The problem
Nothing should differ between your answer and the records.

-- Opening Marker --

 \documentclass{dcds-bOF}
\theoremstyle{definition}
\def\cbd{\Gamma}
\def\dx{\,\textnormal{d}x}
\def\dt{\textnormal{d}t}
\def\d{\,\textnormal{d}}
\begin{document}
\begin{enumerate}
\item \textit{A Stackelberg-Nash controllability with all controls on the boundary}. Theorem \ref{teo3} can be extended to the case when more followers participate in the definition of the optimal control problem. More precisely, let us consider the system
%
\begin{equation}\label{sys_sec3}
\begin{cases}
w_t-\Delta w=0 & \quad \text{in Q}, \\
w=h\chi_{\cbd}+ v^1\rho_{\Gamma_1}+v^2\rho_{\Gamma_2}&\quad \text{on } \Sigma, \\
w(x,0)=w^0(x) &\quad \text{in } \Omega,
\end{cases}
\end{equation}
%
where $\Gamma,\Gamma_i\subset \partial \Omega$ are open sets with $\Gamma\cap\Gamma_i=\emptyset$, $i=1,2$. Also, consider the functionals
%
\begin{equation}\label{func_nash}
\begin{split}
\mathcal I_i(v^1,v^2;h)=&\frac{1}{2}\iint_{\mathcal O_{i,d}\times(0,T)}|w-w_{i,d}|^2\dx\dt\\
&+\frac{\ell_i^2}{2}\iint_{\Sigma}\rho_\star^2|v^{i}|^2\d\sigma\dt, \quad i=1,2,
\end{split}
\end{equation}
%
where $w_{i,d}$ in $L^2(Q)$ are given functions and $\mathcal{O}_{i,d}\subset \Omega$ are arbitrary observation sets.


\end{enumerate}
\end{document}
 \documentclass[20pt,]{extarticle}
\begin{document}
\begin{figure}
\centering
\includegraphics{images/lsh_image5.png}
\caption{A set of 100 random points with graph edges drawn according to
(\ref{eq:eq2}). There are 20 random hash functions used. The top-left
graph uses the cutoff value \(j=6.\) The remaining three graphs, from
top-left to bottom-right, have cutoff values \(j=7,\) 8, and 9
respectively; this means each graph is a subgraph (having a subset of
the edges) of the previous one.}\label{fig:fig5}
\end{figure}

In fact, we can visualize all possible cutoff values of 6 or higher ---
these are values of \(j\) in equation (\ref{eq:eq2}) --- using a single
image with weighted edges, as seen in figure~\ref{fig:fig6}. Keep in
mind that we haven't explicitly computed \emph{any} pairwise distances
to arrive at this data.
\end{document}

-- Closing Marker --

Solution to the problem
 \documentclass{dcds-bOF}
\theoremstyle{definition}
\def\cbd{\Gamma}
\def\dx{\,\textnormal{d}x}
\def\dt{\textnormal{d}t}
\def\d{\,\textnormal{d}}
\begin{document}
\begin{enumerate}
\item \textit{A Stackelberg-Nash controllability with all controls on the boundary}. Theorem \ref{teo3} can be extended to the case when more followers participate in the definition of the optimal control problem. More precisely, let us consider the system
%
\begin{equation}\label{sys_sec3}
\begin{cases}
w_t-\Delta w=0 & \quad \text{in Q}, \\
w=h\chi_{\cbd}+ v^1\rho_{\Gamma_1}+v^2\rho_{\Gamma_2}&\quad \text{on } \Sigma, \\
w(x,0)=w^0(x) &\quad \text{in } \Omega,
\end{cases}
\end{equation}
%
where $\Gamma,\Gamma_i\subset \partial \Omega$ are open sets with $\Gamma\cap\Gamma_i=\emptyset$, $i=1,2$. Also, consider the functionals
%
\begin{equation}\label{func_nash}
\begin{split}
\mathcal I_i(v^1,v^2;h)=&\frac{1}{2}\iint_{\mathcal O_{i,d}\times(0,T)}|w-w_{i,d}|^2\dx\dt\\
&+\frac{\ell_i^2}{2}\iint_{\Sigma}\rho_\star^2|v^{i}|^2\d\sigma\dt, \quad i=1,2,
\end{split}
\end{equation}
%
where $w_{i,d}$ in $L^2(Q)$ are given functions and $\mathcal{O}_{i,d}\subset \Omega$ are arbitrary observation sets.


\end{enumerate}
\end{document}
 \documentclass[20pt,]{extarticle}
\begin{document}
\begin{figure}
\centering
\includegraphics{images/lsh_image5.png}
\caption{A set of 100 random points with graph edges drawn according to
(\ref{eq:eq2}). There are 20 random hash functions used. The top-left
graph uses the cutoff value \(j=6.\) The remaining three graphs, from
top-left to bottom-right, have cutoff values \(j=7,\) 8, and 9
respectively; this means each graph is a subgraph (having a subset of
the edges) of the previous one.}\label{fig:fig5}
\end{figure}

In fact, we can visualize all possible cutoff values of 6 or higher ---
these are values of \(j\) in equation (\ref{eq:eq2}) --- using a single
image with weighted edges, as seen in figure~\ref{fig:fig6}. Keep in
mind that we haven't explicitly computed \emph{any} pairwise distances
to arrive at this data.
\end{document}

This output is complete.